Welche Rolle übernimmt die Molli in Bezug auf die sozial-ökologische Transformation?
Aus meiner Perspektive ist die Molli ist eine sehr niedrigschwellige Begegnungsstätte und bietet Raum, um sich mit dem Thema der Tauschlogikfreiheit auseinanderzusetzen. Ich merke richtig, wie das Menschen innerlich anstößt, wenn sie das erste Mal bei uns sind und fragen: „Wie, ich kann so viel bezahlen, wie ich möchte? Aber was kostet das denn jetzt?“ Dadurch werden potenziell kapitalismuskritische Perspektiven eröffnet und Menschen können der Frage nachgehen, welches Verhältnis sie persönlich zu Geld haben.

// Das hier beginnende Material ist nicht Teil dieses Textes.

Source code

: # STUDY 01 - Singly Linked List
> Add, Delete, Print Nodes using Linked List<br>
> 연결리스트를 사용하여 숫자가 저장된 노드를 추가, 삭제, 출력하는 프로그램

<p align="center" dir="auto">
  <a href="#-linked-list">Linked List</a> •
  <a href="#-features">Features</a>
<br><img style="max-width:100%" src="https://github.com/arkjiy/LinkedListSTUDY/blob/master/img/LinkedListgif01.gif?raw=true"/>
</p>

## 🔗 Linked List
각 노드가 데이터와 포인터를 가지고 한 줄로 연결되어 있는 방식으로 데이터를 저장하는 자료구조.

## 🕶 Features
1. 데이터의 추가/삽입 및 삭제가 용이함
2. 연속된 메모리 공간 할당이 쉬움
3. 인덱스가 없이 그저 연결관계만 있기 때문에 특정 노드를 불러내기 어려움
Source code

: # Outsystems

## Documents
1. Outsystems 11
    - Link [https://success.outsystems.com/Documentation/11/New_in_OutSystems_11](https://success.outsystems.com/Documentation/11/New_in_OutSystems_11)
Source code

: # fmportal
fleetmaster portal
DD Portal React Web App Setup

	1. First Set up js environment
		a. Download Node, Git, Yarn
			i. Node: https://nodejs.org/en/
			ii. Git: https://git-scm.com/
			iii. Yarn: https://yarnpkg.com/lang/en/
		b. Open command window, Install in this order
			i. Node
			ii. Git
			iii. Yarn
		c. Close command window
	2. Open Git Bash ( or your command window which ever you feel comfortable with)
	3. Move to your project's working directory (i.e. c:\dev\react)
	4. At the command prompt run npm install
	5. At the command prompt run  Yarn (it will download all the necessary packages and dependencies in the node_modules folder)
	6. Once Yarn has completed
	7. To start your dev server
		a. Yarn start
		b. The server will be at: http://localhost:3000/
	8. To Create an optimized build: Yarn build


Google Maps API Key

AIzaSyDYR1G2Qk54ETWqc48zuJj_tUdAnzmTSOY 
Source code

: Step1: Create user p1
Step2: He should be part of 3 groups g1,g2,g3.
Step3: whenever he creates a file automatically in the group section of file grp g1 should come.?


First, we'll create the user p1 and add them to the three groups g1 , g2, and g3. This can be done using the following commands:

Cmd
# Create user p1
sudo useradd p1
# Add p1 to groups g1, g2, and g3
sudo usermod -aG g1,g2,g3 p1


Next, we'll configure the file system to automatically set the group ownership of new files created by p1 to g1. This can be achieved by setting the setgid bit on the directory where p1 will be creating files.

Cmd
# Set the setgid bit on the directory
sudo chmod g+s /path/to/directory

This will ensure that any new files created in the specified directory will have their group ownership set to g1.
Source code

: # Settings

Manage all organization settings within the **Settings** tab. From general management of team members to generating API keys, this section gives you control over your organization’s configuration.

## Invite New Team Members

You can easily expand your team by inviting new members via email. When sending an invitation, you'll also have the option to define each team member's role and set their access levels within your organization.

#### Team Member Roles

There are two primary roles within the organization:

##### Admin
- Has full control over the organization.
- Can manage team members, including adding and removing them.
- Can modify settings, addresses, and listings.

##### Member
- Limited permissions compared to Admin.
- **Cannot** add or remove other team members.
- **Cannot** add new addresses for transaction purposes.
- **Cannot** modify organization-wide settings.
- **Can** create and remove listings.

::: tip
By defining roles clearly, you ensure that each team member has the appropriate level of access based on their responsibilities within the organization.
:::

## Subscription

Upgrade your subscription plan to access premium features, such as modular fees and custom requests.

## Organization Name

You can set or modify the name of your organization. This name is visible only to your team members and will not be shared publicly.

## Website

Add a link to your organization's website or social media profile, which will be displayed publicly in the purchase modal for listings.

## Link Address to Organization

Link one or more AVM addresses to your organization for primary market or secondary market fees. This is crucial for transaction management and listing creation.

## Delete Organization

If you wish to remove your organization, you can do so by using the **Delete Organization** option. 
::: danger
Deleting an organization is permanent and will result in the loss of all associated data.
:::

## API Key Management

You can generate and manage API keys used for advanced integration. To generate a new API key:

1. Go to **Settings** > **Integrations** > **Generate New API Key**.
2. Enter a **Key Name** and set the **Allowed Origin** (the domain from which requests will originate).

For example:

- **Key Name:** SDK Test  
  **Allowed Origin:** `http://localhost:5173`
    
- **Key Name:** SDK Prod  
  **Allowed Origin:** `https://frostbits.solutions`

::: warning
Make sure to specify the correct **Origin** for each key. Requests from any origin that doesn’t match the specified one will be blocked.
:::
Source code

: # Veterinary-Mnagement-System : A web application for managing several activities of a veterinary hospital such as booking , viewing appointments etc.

Ich finde es auch wichtig, dass es Orte gibt zu denen Menschen einfach hinkommen können. Im Kiosk gibt es deshalb auch keinen Konsumzwang. Du kannst dich einfach hinsetzen ohne etwas essen oder trinken zu müssen. Der Ort soll möglichst für alle zugänglich sein. Im kommenden Sommer wollen wir die Molli wieder verstärkt als Mitmach-Café etablieren.
Das ausschließlich vegane Angebot kann, insbesondere im ländlichen Raum, Transformation anstoßen. Teilweise probieren Menschen nach anfänglicher Skepsis zum ersten Mal in der Molli Hafermilch.
Was ist deine Vision für die nächsten 10-20 Jahre?
Ich wünsche mir, dass wir sowohl in den Dörfern als auch in den Städten verstärkt öffentliche Räume gestalten, die für alle zugänglich sind und die von der Konsum- und Privatisierungslogik abgekoppelt werden. Es braucht Räume, an denen sich Menschen begegnen können, an denen Veranstaltungen stattfinden und an denen neue Selbstverständlichkeiten gelebt werden. Ich wünsche mir das regionale Strukturen gestärkt werden, um die Lebensqualität im ländlichen Raum zu erhalten.
Vielen Dank für das Interview und euer Engagement!